**Task brief:**
Your answer should consist of the lines in the data below that contain "have".

**Provided records:**
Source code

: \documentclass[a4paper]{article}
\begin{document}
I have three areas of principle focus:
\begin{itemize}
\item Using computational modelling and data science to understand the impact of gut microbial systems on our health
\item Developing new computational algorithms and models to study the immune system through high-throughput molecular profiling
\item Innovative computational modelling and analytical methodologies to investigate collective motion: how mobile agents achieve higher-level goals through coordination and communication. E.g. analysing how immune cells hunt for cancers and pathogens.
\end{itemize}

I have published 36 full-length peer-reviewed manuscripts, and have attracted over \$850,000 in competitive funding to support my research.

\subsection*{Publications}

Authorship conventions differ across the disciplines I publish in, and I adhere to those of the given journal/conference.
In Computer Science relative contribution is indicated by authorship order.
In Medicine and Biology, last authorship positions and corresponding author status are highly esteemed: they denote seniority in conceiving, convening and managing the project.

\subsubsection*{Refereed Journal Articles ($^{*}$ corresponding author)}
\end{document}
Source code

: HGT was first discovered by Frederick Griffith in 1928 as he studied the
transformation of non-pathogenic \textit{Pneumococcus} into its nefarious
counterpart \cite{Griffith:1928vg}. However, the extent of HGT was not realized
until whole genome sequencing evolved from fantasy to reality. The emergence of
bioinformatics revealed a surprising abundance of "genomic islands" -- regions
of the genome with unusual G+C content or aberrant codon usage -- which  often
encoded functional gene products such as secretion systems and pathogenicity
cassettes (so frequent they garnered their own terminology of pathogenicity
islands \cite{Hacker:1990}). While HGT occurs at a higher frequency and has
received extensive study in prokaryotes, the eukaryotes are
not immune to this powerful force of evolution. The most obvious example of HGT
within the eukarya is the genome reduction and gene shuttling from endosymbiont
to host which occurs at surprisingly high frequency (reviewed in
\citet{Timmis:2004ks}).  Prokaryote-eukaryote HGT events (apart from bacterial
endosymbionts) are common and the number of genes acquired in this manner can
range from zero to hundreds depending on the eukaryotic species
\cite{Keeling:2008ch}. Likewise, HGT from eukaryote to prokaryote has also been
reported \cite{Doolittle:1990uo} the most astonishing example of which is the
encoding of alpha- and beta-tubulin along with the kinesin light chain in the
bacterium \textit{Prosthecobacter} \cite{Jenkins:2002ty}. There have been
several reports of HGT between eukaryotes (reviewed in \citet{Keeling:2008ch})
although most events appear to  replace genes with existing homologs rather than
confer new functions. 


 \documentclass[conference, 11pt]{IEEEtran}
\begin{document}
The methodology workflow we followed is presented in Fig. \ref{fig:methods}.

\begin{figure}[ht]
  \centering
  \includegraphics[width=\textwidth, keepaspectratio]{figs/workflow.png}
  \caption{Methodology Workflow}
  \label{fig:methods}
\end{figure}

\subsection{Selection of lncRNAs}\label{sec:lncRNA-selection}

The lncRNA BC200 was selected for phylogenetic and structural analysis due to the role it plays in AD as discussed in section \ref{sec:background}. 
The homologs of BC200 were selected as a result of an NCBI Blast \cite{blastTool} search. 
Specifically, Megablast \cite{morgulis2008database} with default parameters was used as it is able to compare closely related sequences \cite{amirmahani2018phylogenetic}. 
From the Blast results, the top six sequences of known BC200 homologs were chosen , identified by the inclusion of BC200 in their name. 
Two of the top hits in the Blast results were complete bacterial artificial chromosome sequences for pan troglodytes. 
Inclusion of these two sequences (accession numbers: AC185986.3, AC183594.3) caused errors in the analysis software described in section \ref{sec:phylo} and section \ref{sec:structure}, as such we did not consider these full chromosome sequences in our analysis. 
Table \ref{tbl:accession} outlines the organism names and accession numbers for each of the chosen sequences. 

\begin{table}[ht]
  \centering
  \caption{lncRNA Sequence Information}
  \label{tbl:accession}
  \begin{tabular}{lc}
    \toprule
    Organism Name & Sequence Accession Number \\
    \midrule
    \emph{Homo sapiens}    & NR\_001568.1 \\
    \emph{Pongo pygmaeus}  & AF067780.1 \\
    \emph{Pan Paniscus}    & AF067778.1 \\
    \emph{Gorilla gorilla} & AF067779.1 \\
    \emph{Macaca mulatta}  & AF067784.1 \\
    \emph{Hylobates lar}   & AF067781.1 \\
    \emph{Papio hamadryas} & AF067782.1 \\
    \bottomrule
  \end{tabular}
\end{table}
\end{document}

**Solution below:**
I have three areas of principle focus:
I have published 36 full-length peer-reviewed manuscripts, and have attracted over \$850,000 in competitive funding to support my research.
bacterium \textit{Prosthecobacter} \cite{Jenkins:2002ty}. There have been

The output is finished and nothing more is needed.